Dün olanlara karşı, bugün elbiseyi verirken özür dilemesi beni, ona karşı oldukça yumuşatmıştı. Belki bir şans daha vermeliydim?
Attığı imalı bakıştan anladığım kadarıyla elbiseyi giymemden memnun görünüyordu. Yarım ağız gülümsedi ve Liam'la lobiden çıkışa yürümeye başladı.
Tanrım!
Derin bir nefes alarak sakinleşmeye çalıştığımda elimi alnıma koymuştum. Neden bana karşı yaptığı her harekette heyecanlanıyordum ki?
''Hey Ally, sen iyi misin?''
''E-evet.'' Dediğimde kelimelerin boğazımda düğümlendiğini hissediyordum.
''Tanrım, içimden bir ses bu gecenin gerçekten heyecanlı geçeceğini söylüyor.''
Ya, ne demezsin Nialler.
*****
''Yürüyebileceğini sanmıyorum Ally.''
''Beni rahat bırak Niall. Sadece eve gitmek istiyorum.''
''İzin ver de ben götüreyim.''
''Ben gidebilirim.

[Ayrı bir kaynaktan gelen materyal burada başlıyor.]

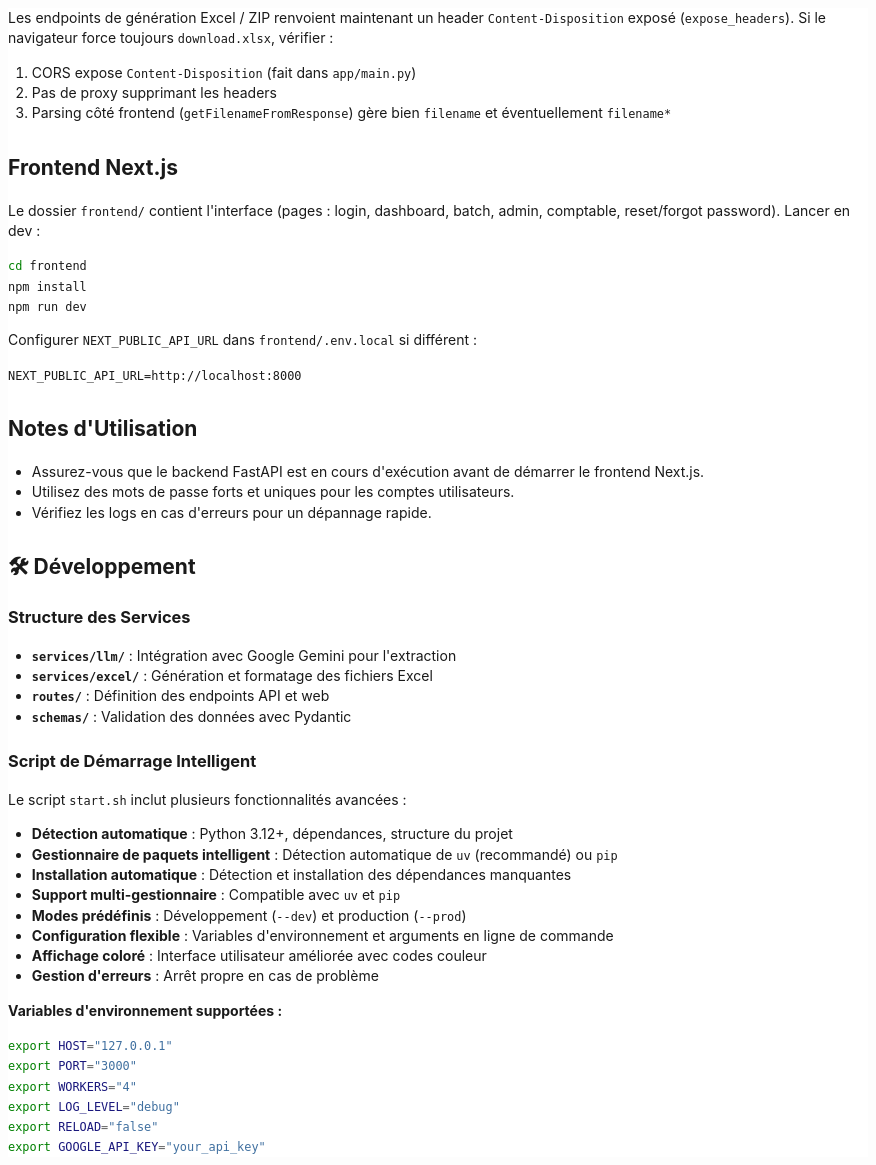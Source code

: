 Les endpoints de génération Excel / ZIP renvoient maintenant un header `Content-Disposition` exposé (`expose_headers`). Si le navigateur force toujours `download.xlsx`, vérifier :
1. CORS expose `Content-Disposition` (fait dans `app/main.py`)
2. Pas de proxy supprimant les headers
3. Parsing côté frontend (`getFilenameFromResponse`) gère bien `filename` et éventuellement `filename*`

## Frontend Next.js

Le dossier `frontend/` contient l'interface (pages : login, dashboard, batch, admin, comptable, reset/forgot password). Lancer en dev :

```bash
cd frontend
npm install
npm run dev
```

Configurer `NEXT_PUBLIC_API_URL` dans `frontend/.env.local` si différent :
```env
NEXT_PUBLIC_API_URL=http://localhost:8000
```

## Notes d'Utilisation

- Assurez-vous que le backend FastAPI est en cours d'exécution avant de démarrer le frontend Next.js.
- Utilisez des mots de passe forts et uniques pour les comptes utilisateurs.
- Vérifiez les logs en cas d'erreurs pour un dépannage rapide.

## 🛠️ Développement

### Structure des Services

- **`services/llm/`** : Intégration avec Google Gemini pour l'extraction
- **`services/excel/`** : Génération et formatage des fichiers Excel
- **`routes/`** : Définition des endpoints API et web
- **`schemas/`** : Validation des données avec Pydantic

### Script de Démarrage Intelligent

Le script `start.sh` inclut plusieurs fonctionnalités avancées :

- **Détection automatique** : Python 3.12+, dépendances, structure du projet
- **Gestionnaire de paquets intelligent** : Détection automatique de `uv` (recommandé) ou `pip`
- **Installation automatique** : Détection et installation des dépendances manquantes
- **Support multi-gestionnaire** : Compatible avec `uv` et `pip`
- **Modes prédéfinis** : Développement (`--dev`) et production (`--prod`)
- **Configuration flexible** : Variables d'environnement et arguments en ligne de commande
- **Affichage coloré** : Interface utilisateur améliorée avec codes couleur
- **Gestion d'erreurs** : Arrêt propre en cas de problème

**Variables d'environnement supportées :**
```bash
export HOST="127.0.0.1"
export PORT="3000"
export WORKERS="4"
export LOG_LEVEL="debug"
export RELOAD="false"
export GOOGLE_API_KEY="your_api_key"
```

Sadece beni rahat bırak Niall.'' Diyerek beni tutan ellerinden kurtulduğumda ona sinirli bir bakış attım. Tanrım, bir rahat yok muydu bana? Geldiğimden beri içtiğimin ben de farkındaydım.. Ama, göğsümün sol tarafında bir şeyler acıyordu.. ve.. ve ben acısını ancak bu şekilde hafifletebiliyordum. Ben Zayn'i istiyordum. Her ne kadar beni kırmış, üzmüş ve yeni bir nişanlısı olsa da ben, onu istiyordum.
Etraftan tutana tutuna çıkışa vardığımda başımın feci ağrısıyla yüzümü buruşturmuştum. Acıyla kafamı aşağı eğerek ellerimle masaj yapmaya çalıştım. Azda olsa toparlanarak yavaşça kafamı kaldırdım. Beni izleyen bir çift ela gözle karşılaştığımda şaşkınlıkla kaşlarımı kaldırmıştım. Bu çocuk da her delikten çıkıyordu. Pekala, onu istiyordum ama şu an uygun zaman değildi. Başım feci şekilde ağrıyordu.

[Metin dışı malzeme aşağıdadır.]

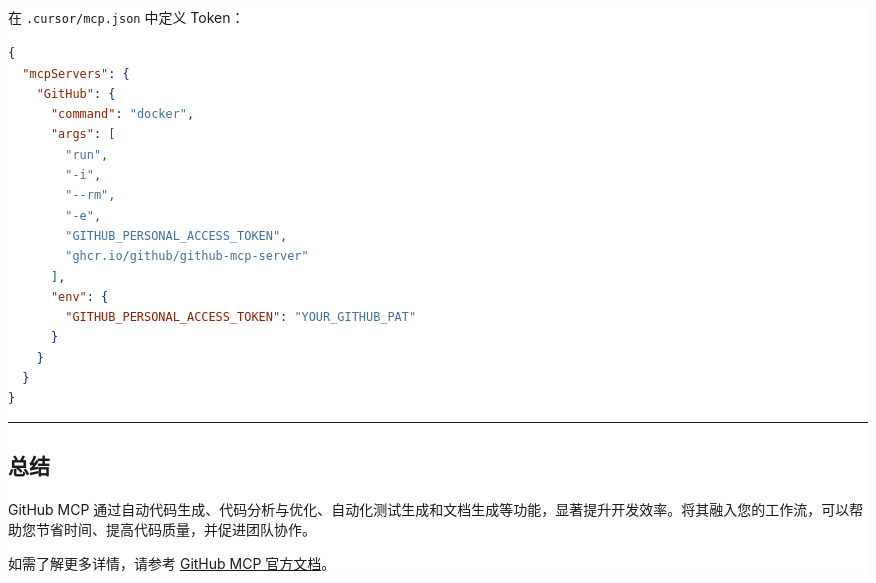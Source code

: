 在 `.cursor/mcp.json` 中定义 Token：

```json
{
  "mcpServers": {
    "GitHub": {
      "command": "docker",
      "args": [
        "run",
        "-i",
        "--rm",
        "-e",
        "GITHUB_PERSONAL_ACCESS_TOKEN",
        "ghcr.io/github/github-mcp-server"
      ],
      "env": {
        "GITHUB_PERSONAL_ACCESS_TOKEN": "YOUR_GITHUB_PAT"
      }
    }
  }
}
```

---

## 总结

GitHub MCP 通过自动代码生成、代码分析与优化、自动化测试生成和文档生成等功能，显著提升开发效率。将其融入您的工作流，可以帮助您节省时间、提高代码质量，并促进团队协作。

如需了解更多详情，请参考 [GitHub MCP 官方文档](https://docs.github.com/en/mcp)。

Onu umursamadan yoluma devam etmek istiyordum. Tökezleye tökezleye kapının kolunu tuttuğumda aklımda, ne bok yemeye bu kadar çok içtiğim, vardı. Kendime olan sözümü –artık bara geldiğimizde içmeyeceğimle ilgili olan- bile tutmamıştım.
Bir çift kol belimi sardığında önce ürksemde, onun olduğunu anladığımda arkamı dönerek kaşlarımı çattım. Aramızdaki santimleri önemsemeden sadece ona doğru bakıyordum.
''Derdin ne senin?''
''Kötü durumdasın. Seni odana götüreyim.''
''Kendim gidebilirim.'' Dediğimde tek kaşını kaldırıp beni şöyle bir süzmüş ardından 'bu söylediğine gerçekten inanıyor musun?' dercesine bakmaya başlamıştı. Kendime şöyle bir baktım. Doğru söylüyordu. Fazlasıyla dağılmış, içmiştim.